Ravens have lots of draft options, many needs to fill
OWINGS MILLS, Md. — The Baltimore Ravens moved quickly in free agency to enhance a defense that faltered in the latter stage of a disappointing 8-8 season.
General manager Ozzie Newsome fortified the backfield by signing cornerback Brandon Carr and safety Tony Jefferson. He also retained free agent nose tackle Brandon Williams with a $54 million, five-year deal.
“We came out of the gates quick, we were aggressive, really turning over every stone,” coach John Harbaugh said.
It’s a start, and the Ravens intend to take the next step in the NFL draft that begins Thursday and runs through Saturday.
“I do think we’re on our way to being better,” Harbaugh said, “and I’m excited about where we’re going.”
Even though the Ravens have already addressed a unit that yielded 114 points over the final four weeks in 2016, that doesn’t mean Newsome won’t select a defensive player with the No. 16 overall pick.
The retirement of Zachary Orr due to injury, the release of Elvis Dumervil and the advancing age of Terrell Suggs (34) means the Ravens need a pass rusher. Fortunately, Newsome has had a knack for finding quarterback-hunting linebackers in the first round ever since he took Ray Lewis at No. 26 in 1996.
Peter Boulware (1997), Suggs (2003) and C.J. Mosley (2014) also went in the opening round.
Cornerbacks Duane Starks (1998), Chris McAlister (1999) and Jimmy Smith (2011) proved to be solid first-round picks, and Newsome might consider adding a fourth to his resume because the Ravens remain thin at that position.
“We need to add more corners, there is no question about it,” Harbaugh said. “Corners that can play at the highest level. If we can do that, it is going to dramatically impact our defense.”
The Ravens have four picks in the top 78 of the draft, which works nicely for a team with a long list of needs. If they go for a wide receiver in the first round — a distinct possibility — they can take a cornerback later.
“This is a very strong year, corner-wise,” assistant general manager Eric DeCosta said. “I feel confident that we will have the chance to address that position in the first three rounds if we want to.”
Though Baltimore brought back receiver Mike Wallace, the team is still looking for a deep threat in the wake of Steve Smith’s retirement.
Asked to name the best receivers available, DeCosta picked Mike Williams of Clemson and John Ross of Washington. Corey Davis of Western Michigan is also a candidate to become a new target for Ravens quarterback Joe Flacco.

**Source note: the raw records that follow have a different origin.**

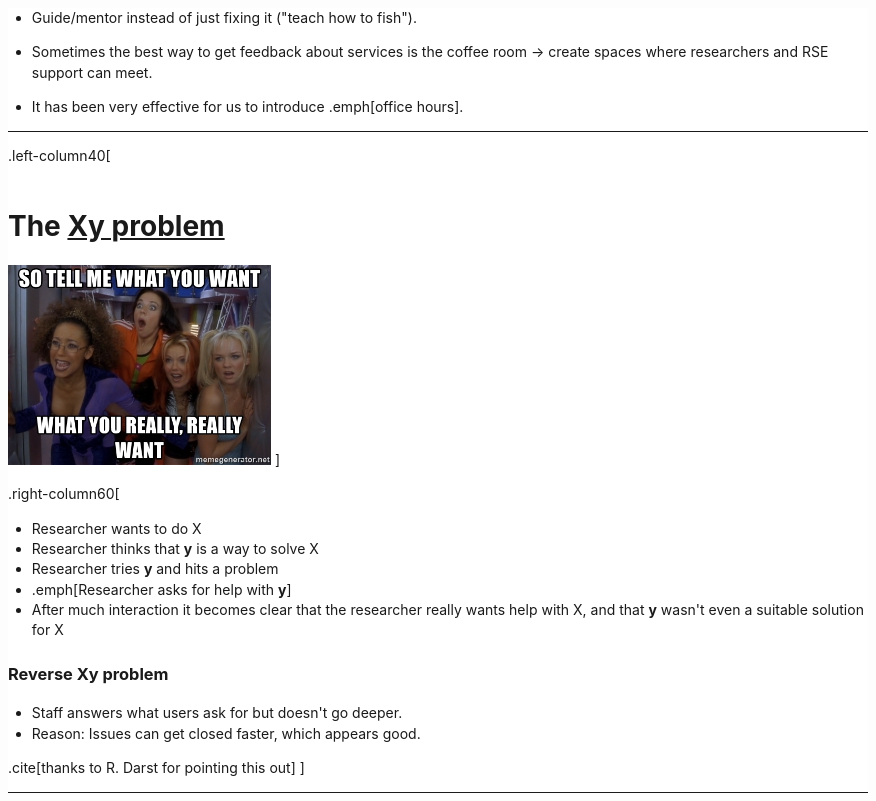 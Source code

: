 - Guide/mentor instead of just fixing it ("teach how to fish").

- Sometimes the best way to get feedback about services is the coffee room ->
  create spaces where researchers and RSE support can meet.

- It has been very effective for us to introduce .emph[office hours].

---

.left-column40[
# The [Xy problem](http://xyproblem.info/)

<img src="img/competence-development/want.jpg"
     alt="tell me what you want what you really really want"
     style="height: 200px;"/>
]

.right-column60[
- Researcher wants to do X
- Researcher thinks that **y** is a way to solve X
- Researcher tries **y** and hits a problem
- .emph[Researcher asks for help with **y**]
- After much interaction it becomes clear that the researcher really wants
  help with X, and that **y** wasn't even a suitable solution for X


### Reverse Xy problem

- Staff answers what users ask for but doesn't go deeper.
- Reason: Issues can get closed faster, which appears good.

.cite[thanks to R. Darst for pointing this out]
]

--- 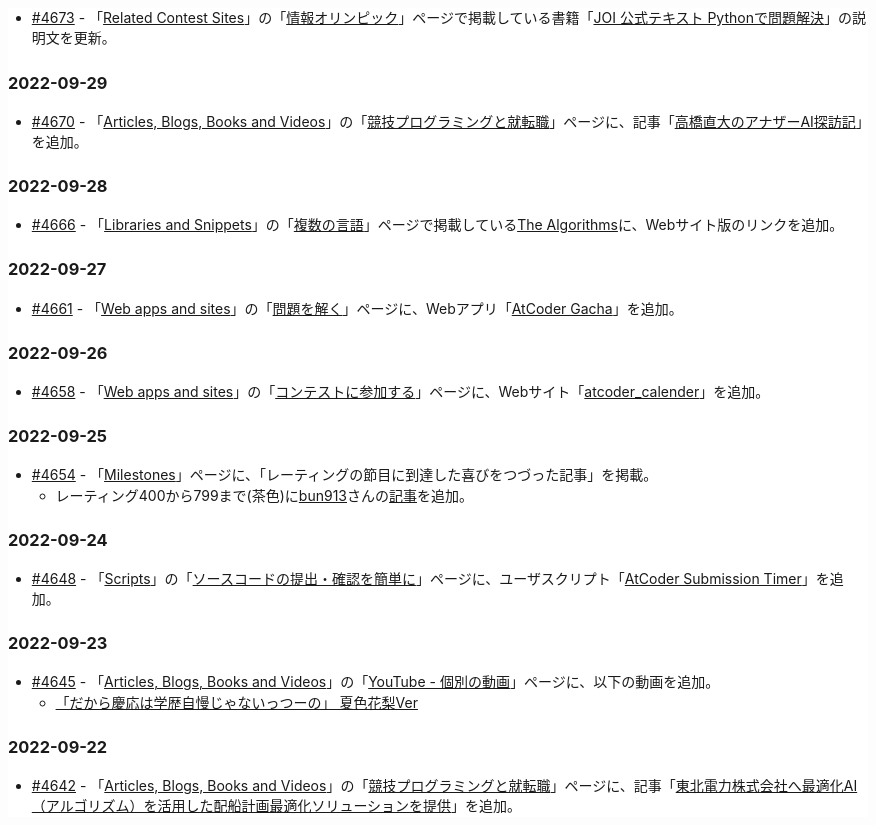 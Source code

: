 - [#4673](https://github.com/KATO-Hiro/AtCoderClans/pull/4673) - 「[Related Contest Sites](../../related_contest_sites)」の「[情報オリンピック](../../related_contest_sites/joi_ioi)」ページで掲載している書籍「[JOI 公式テキスト Pythonで問題解決](https://www.amazon.co.jp/dp/4407359447)」の説明文を更新。

### 2022-09-29

- [#4670](https://github.com/KATO-Hiro/AtCoderClans/pull/4670) - 「[Articles, Blogs, Books and Videos](../../media)」の「[競技プログラミングと就転職](../../articles/jobs)」ページに、記事「[高橋直大のアナザーAI探訪記](https://xtech.nikkei.com/atcl/nxt/column/18/02204/)」を追加。

### 2022-09-28

- [#4666](https://github.com/KATO-Hiro/AtCoderClans/pull/4666) - 「[Libraries and Snippets](../../libraries)」の「[複数の言語](../../libraries/libraries)」ページで掲載している[The Algorithms](https://github.com/TheAlgorithms)に、Webサイト版のリンクを追加。

### 2022-09-27

- [#4661](https://github.com/KATO-Hiro/AtCoderClans/pull/4661) - 「[Web apps and sites](../../web_app)」の「[問題を解く](../../web_app/solve_problems)」ページに、Webアプリ「[AtCoder Gacha](https://atcoder-gacha.onrender.com/)」を追加。

### 2022-09-26

- [#4658](https://github.com/KATO-Hiro/AtCoderClans/pull/4658) - 「[Web apps and sites](../../web_app)」の「[コンテストに参加する](../../web_app/participate_in_contests)」ページに、Webサイト「[atcoder_calender](https://github.com/oirom/atcoder_calendar)」を追加。

### 2022-09-25

- [#4654](https://github.com/KATO-Hiro/AtCoderClans/pull/4654) - 「[Milestones](../../milestones/brown)」ページに、「レーティングの節目に到達した喜びをつづった記事」を掲載。
    - レーティング400から799まで(茶色)に[bun913](https://atcoder.jp/users/bun913)さんの[記事](https://dev.classmethod.jp/articles/atcoder_change_color_brown/)を追加。

### 2022-09-24

- [#4648](https://github.com/KATO-Hiro/AtCoderClans/pull/4648) - 「[Scripts](../../scripts)」の「[ソースコードの提出・確認を簡単に](../../user_scripts/submit_codes)」ページに、ユーザスクリプト「[AtCoder Submission Timer](https://greasyfork.org/ja/scripts/451696-atcoder-submission-timer)」を追加。

### 2022-09-23

- [#4645](https://github.com/KATO-Hiro/AtCoderClans/pull/4645) - 「[Articles, Blogs, Books and Videos](../../media)」の「[YouTube - 個別の動画](../../youtube/video)」ページに、以下の動画を追加。
    - [「だから慶応は学歴自慢じゃないっつーの」 夏色花梨Ver](https://twitter.com/gochaism/status/1572607173678735364)

### 2022-09-22

- [#4642](https://github.com/KATO-Hiro/AtCoderClans/pull/4642) - 「[Articles, Blogs, Books and Videos](../../media)」の「[競技プログラミングと就転職](../../articles/jobs)」ページに、記事「[東北電力株式会社へ最適化AI（アルゴリズム）を活用した配船計画最適化ソリューションを提供](https://prtimes.jp/main/html/rd/p/000000008.000085809.html)」を追加。
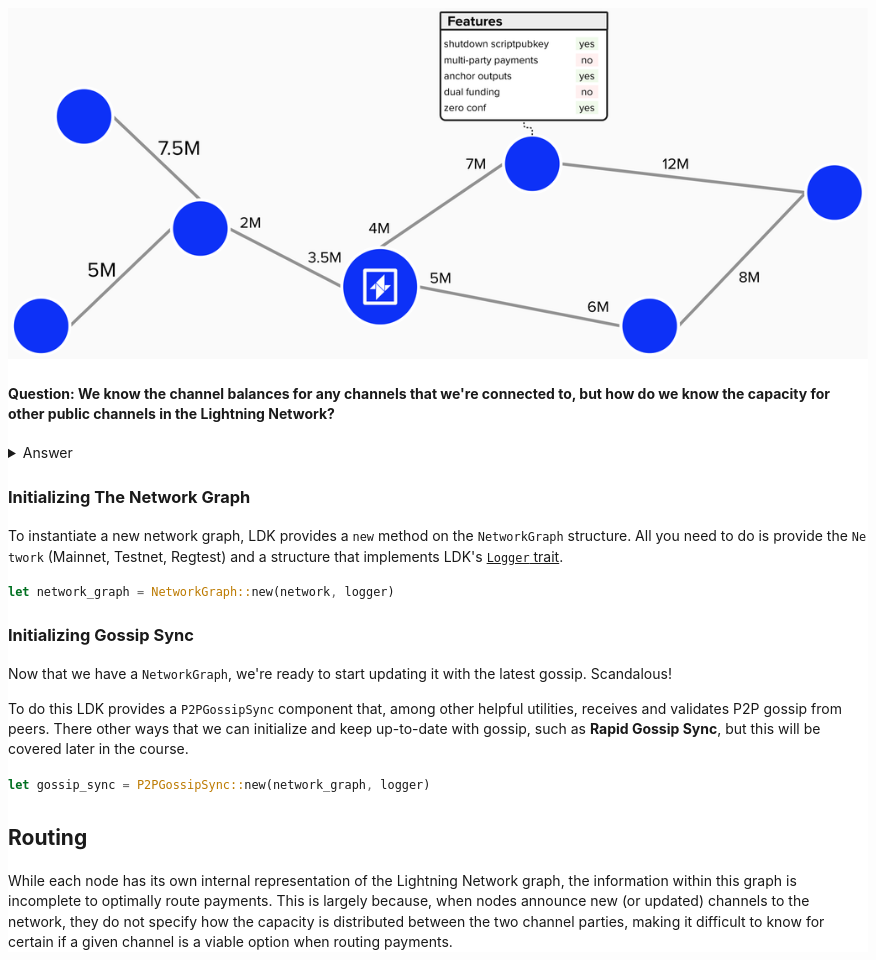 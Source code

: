   <img src="./tutorial_images/node_setup/network_graph.png" alt="network_graph" width="100%" height="auto">
</p>

#### Question: We know the channel balances for any channels that we're connected to, but how do we know the capacity for other public channels in the Lightning Network?

<details><summary>Answer</summary></details>


### Initializing The Network Graph

To instantiate a new network graph, LDK provides a `new` method on the `NetworkGraph` structure. All you need to do is provide the `Network` (Mainnet, Testnet, Regtest) and a structure that implements LDK's [`Logger` trait](https://docs.rs/lightning/latest/lightning/util/logger/trait.Logger.html).

```rust
let network_graph = NetworkGraph::new(network, logger)
```

### Initializing Gossip Sync
Now that we have a `NetworkGraph`, we're ready to start updating it with the latest gossip. Scandalous!

To do this LDK provides a `P2PGossipSync` component that, among other helpful utilities, receives and validates P2P gossip from peers. There other ways that we can initialize and keep up-to-date with gossip, such as **Rapid Gossip Sync**, but this will be covered later in the course.

```rust
let gossip_sync = P2PGossipSync::new(network_graph, logger)
```

## Routing

While each node has its own internal representation of the Lightning Network graph, the information within this graph is incomplete to optimally route payments. This is largely because, when nodes announce new (or updated) channels to the network, they do not specify how the capacity is distributed between the two channel parties, making it difficult to know for certain if a given channel is a viable option when routing payments. 
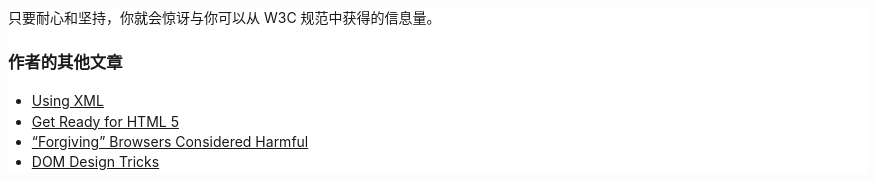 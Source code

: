 只要耐心和坚持，你就会惊讶与你可以从 W3C 规范中获得的信息量。



### 作者的其他文章

- [Using XML](https://alistapart.com/article/usingxml)
- [Get Ready for HTML 5](https://alistapart.com/article/get-ready-for-html-5)
- [“Forgiving” Browsers Considered Harmful](https://alistapart.com/article/forgiving)
- [DOM Design Tricks](https://alistapart.com/article/dom2) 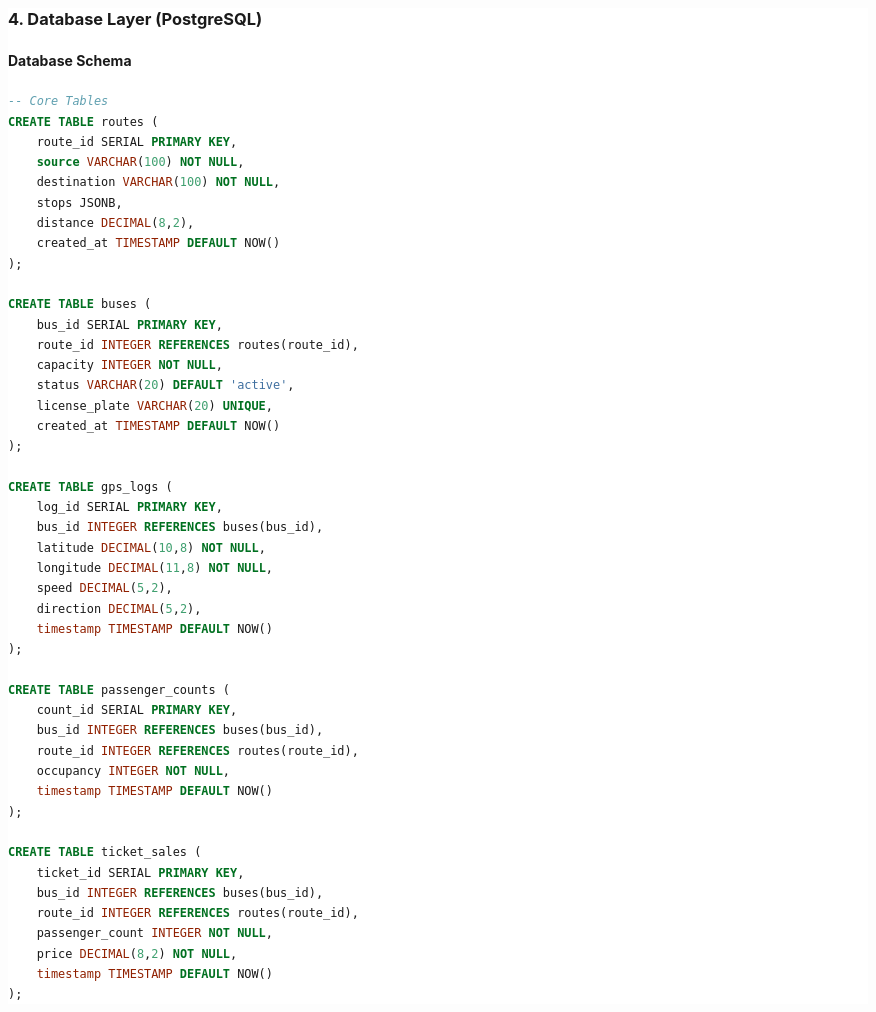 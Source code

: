 ### 4. Database Layer (PostgreSQL)

#### Database Schema

```sql
-- Core Tables
CREATE TABLE routes (
    route_id SERIAL PRIMARY KEY,
    source VARCHAR(100) NOT NULL,
    destination VARCHAR(100) NOT NULL,
    stops JSONB,
    distance DECIMAL(8,2),
    created_at TIMESTAMP DEFAULT NOW()
);

CREATE TABLE buses (
    bus_id SERIAL PRIMARY KEY,
    route_id INTEGER REFERENCES routes(route_id),
    capacity INTEGER NOT NULL,
    status VARCHAR(20) DEFAULT 'active',
    license_plate VARCHAR(20) UNIQUE,
    created_at TIMESTAMP DEFAULT NOW()
);

CREATE TABLE gps_logs (
    log_id SERIAL PRIMARY KEY,
    bus_id INTEGER REFERENCES buses(bus_id),
    latitude DECIMAL(10,8) NOT NULL,
    longitude DECIMAL(11,8) NOT NULL,
    speed DECIMAL(5,2),
    direction DECIMAL(5,2),
    timestamp TIMESTAMP DEFAULT NOW()
);

CREATE TABLE passenger_counts (
    count_id SERIAL PRIMARY KEY,
    bus_id INTEGER REFERENCES buses(bus_id),
    route_id INTEGER REFERENCES routes(route_id),
    occupancy INTEGER NOT NULL,
    timestamp TIMESTAMP DEFAULT NOW()
);

CREATE TABLE ticket_sales (
    ticket_id SERIAL PRIMARY KEY,
    bus_id INTEGER REFERENCES buses(bus_id),
    route_id INTEGER REFERENCES routes(route_id),
    passenger_count INTEGER NOT NULL,
    price DECIMAL(8,2) NOT NULL,
    timestamp TIMESTAMP DEFAULT NOW()
);
```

One problem, though: Newsome has drafted more than a few clunkers at wide receiver — most notably Travis Taylor at No. 10 overall in 2000 and Mark Clayton at No. 22 in 2005. The jury is still out on first-rounder Breshard Perriman (No. 26 in 2015), and that is why Baltimore is considering taking a receiver at No. 1 for the second time in three years.
“If we feel like the best player is at 16 and he’s a wide receiver, and we feel like he’s going to come in and help Joe and help the other guys,” Newsome said, “then we’ll turn in that card in a hurry.”